◆ TASK: Each line of the entries that mentions the string "enumerate" needs to be reported.

Collected data entries
Content starts
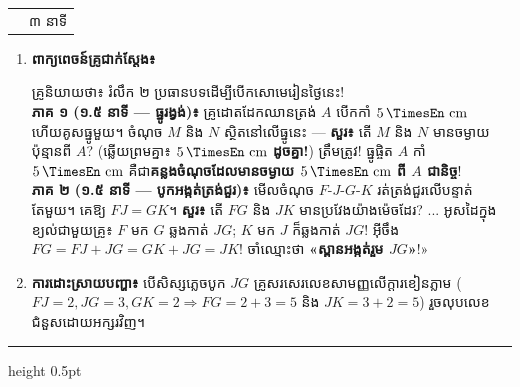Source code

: \documentclass[a4paper,12pt]{article}
\makeatletter
\newcommand{\en}[1]{{\TimesEn #1}}
\newcommand{\enbf}[1]{{\TimesEn\textbf{#1}}}
\newcommand{\unit}[1]{\,\text{\en{#1}}}
\newenvironment{phasebox}[3]{%
  \needspace{2.2cm}%
  \begin{tcolorbox}[
    enhanced, sharp corners, colback=headgray, colframe=black,
    boxrule=1.0pt, top=3.5pt, bottom=3.5pt, left=9pt, right=9pt,
    before skip=6pt, after skip=3pt
  ]%
    \linespread{1.0}\selectfont\renewcommand{\arraystretch}{1.0}%
    \begin{tabular*}{\linewidth}{@{}>{\raggedright\arraybackslash}p{13.10cm}@{\extracolsep{\fill}}r@{}}
      {\muol\fontsize{11pt}{14.5pt}\selectfont #1} & {\fontsize{10.5pt}{13.5pt}\selectfont\en{#2 |} #3}%
    \end{tabular*}%
  \end{tcolorbox}%
  \begingroup\fontsize{11.5pt}{14.92pt}\selectfont
}{%
  \par\endgroup\vspace{3pt}\hrule height 0.5pt\vspace{4pt}%
}
\makeatother
\begin{document}
\begin{phasebox}{ជំហានទី ២ \enbf{(}ខ\enbf{)}៖ រំលឹករហ័ស ២ ភាគ \enbf{(Locus \& Segment Bridge)}}{05--08 min}{៣ នាទី}
  \begin{enumerate}[leftmargin=0.45cm, topsep=1.5pt, itemsep=2.2pt, parsep=0pt]
    \item \textbf{ពាក្យពេចន៍គ្រូជាក់ស្ដែង៖}
      \begin{scriptbox}
        {\muol\fontsize{10.8pt}{14.5pt}\selectfont \enbf{«}គ្រូនិយាយថា៖} រំលឹក ២ ប្រធានបទដើម្បីបើកសោមេរៀនថ្ងៃនេះ!\\
        \textbf{ភាគ ១ (១.៥ នាទី — ធ្នូរង្វង់)៖} គ្រូដោតដែកឈានត្រង់ $A$ បើកកាំ $5\unit{cm}$ ហើយគូសធ្នូមួយ។ ចំណុច $M$ និង $N$ ស្ថិតនៅលើធ្នូនេះ — \textbf{សួរ៖} តើ $M$ និង $N$ មានចម្ងាយប៉ុន្មានពី $A$? (ឆ្លើយព្រមគ្នា៖ \textbf{$5\unit{cm}$ ដូចគ្នា!}) ត្រឹមត្រូវ! ធ្នូផ្ចិត $A$ កាំ $5\unit{cm}$ គឺជា\textbf{គន្លងចំណុចដែលមានចម្ងាយ $5\unit{cm}$ ពី $A$ ជានិច្ច}!\\
        \textbf{ភាគ ២ (១.៥ នាទី — បូកអង្កត់ត្រង់ជួរ)៖} មើលចំណុច $F\text{-}J\text{-}G\text{-}K$ រត់ត្រង់ជួរលើបន្ទាត់តែមួយ។ គេឱ្យ $FJ = GK$។ \textbf{សួរ៖} តើ $FG$ និង $JK$ មានប្រវែងយ៉ាងម៉េចដែរ? ... អូសដៃក្នុងខ្យល់ជាមួយគ្រូ៖ $F$ មក $G$ ឆ្លងកាត់ $JG$; $K$ មក $J$ ក៏ឆ្លងកាត់ $JG$! អ៊ីចឹង $FG = FJ + JG = GK + JG = JK$! ចាំឈ្មោះថា \textbf{«ស្ពានអង្កត់រួម $JG$»}!»
      \end{scriptbox}
    \item \textbf{ការដោះស្រាយបញ្ហា៖} បើសិស្សភ្លេចបូក $JG$ គ្រូសរសេរលេខសាមញ្ញលើក្ដារខៀនភ្លាម ($FJ=2, JG=3, GK=2 \Rightarrow FG=2+3=5$ និង $JK=3+2=5$) រួចលុបលេខជំនួសដោយអក្សរវិញ។
  \end{enumerate}
\end{phasebox}
\end{document}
Content ends
◆ RESULT OF THIS TASK:
  \begin{enumerate}[leftmargin=0.45cm, topsep=1.5pt, itemsep=2.2pt, parsep=0pt]
  \end{enumerate}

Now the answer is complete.